Fat Tuesday
Feb. 24th, 2004 09:21 amLife is what happens while you're making other plans.
John Lennon
Well, I was expecting to be away from the computer this afternoon. I had it all planned out: we were going to a mall nearby, let kindly gray-haired mother shop in the nearby organic food store, dinner after at the T.G.I. Friday's. All this because Mardi Gras happened to fall the day before my birthday.
See the quote from Saint Jock at the top of this entry? That should've warned me. I woke up this morning and it was snowing. It's expected to snow until late into the afternoon, well past the time we'd be leaving.
So I push it back to my actual birthday, like Dame Nature and Jack Frost clearly want, and hope I don't get caught in the crowds for the feel-good movie of the winter. (You know the one; somebody's probably spammed your journal with off-topic comments praising it.)
And, in the spirit of the day, a personal mutation of the meme that started it all. Pass it on?
She thought that trying to live life according to any plan you actually work out is like trying to buy ingredients for a recipe from the supermarket. You get one of those carts, which simply will not go in the direction you push it, and end up just having to buy completely different stuff. What do you do with it? What do you do with the recipe? She didn't know.

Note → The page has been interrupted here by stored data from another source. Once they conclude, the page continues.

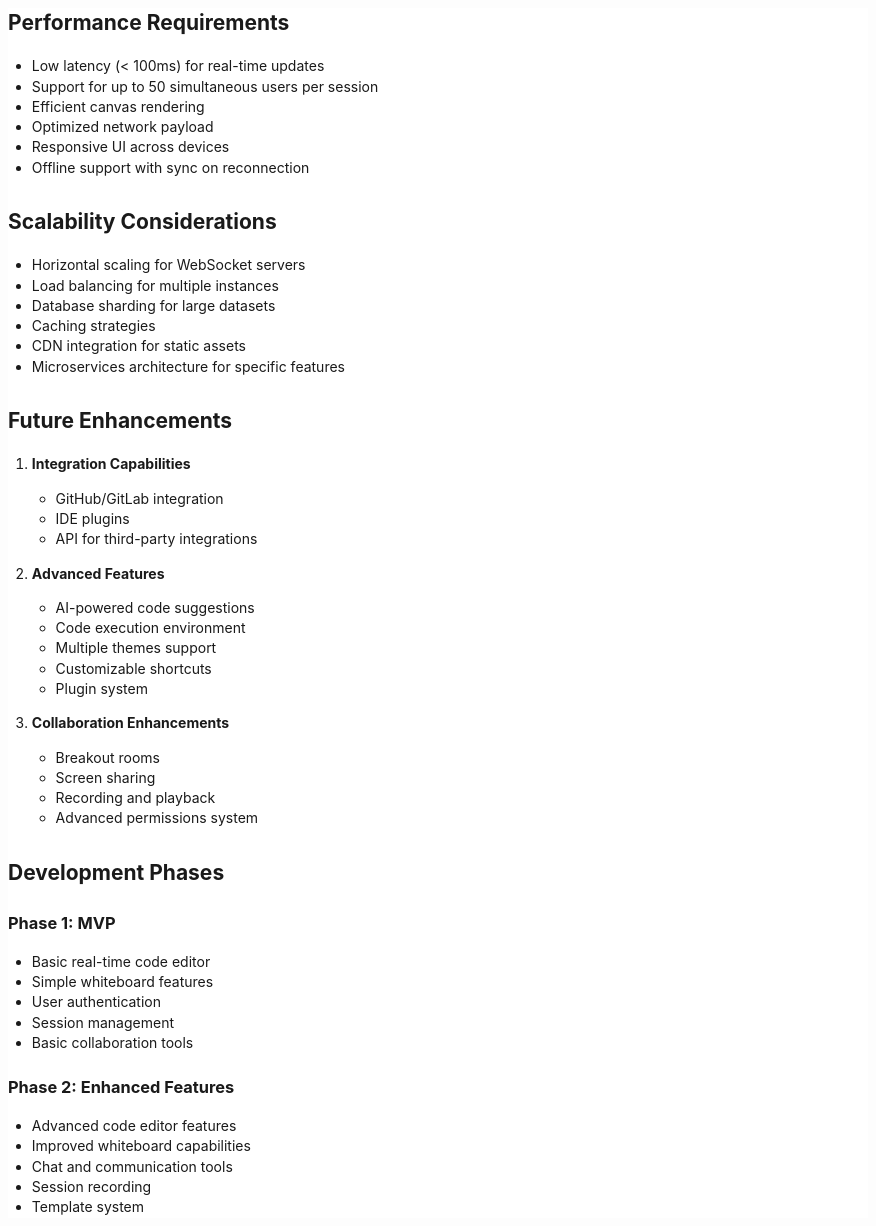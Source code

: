 ## Performance Requirements
- Low latency (< 100ms) for real-time updates
- Support for up to 50 simultaneous users per session
- Efficient canvas rendering
- Optimized network payload
- Responsive UI across devices
- Offline support with sync on reconnection

## Scalability Considerations
- Horizontal scaling for WebSocket servers
- Load balancing for multiple instances
- Database sharding for large datasets
- Caching strategies
- CDN integration for static assets
- Microservices architecture for specific features

## Future Enhancements
1. **Integration Capabilities**
   - GitHub/GitLab integration
   - IDE plugins
   - API for third-party integrations

2. **Advanced Features**
   - AI-powered code suggestions
   - Code execution environment
   - Multiple themes support
   - Customizable shortcuts
   - Plugin system

3. **Collaboration Enhancements**
   - Breakout rooms
   - Screen sharing
   - Recording and playback
   - Advanced permissions system

## Development Phases

### Phase 1: MVP
- Basic real-time code editor
- Simple whiteboard features
- User authentication
- Session management
- Basic collaboration tools

### Phase 2: Enhanced Features
- Advanced code editor features
- Improved whiteboard capabilities
- Chat and communication tools
- Session recording
- Template system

Douglas Adams, Mostly Harmless. Except I couldn't actually use that because, as far as I'm concerned, the Hitchhiker's Trilogy ended with So Long and Thanks for All the Fish. To admit that Bop Ad was capable of writing such a monumental "Fuck you" to Hitchhiker's fans would be equivalent to pissing on his grave, and so those of us who care about the series must reluctantly put Mostly Harmless down the same memory hole as Highlander II and Batman and Robin. Or else write fanfics that give the cast a happy ending instead of that pig's ear we got. And so I went with Bonnie Jock Lennon saying the same thing, much more concisely besides.
EDIT 1:12p to add the code used to create the code used to create it.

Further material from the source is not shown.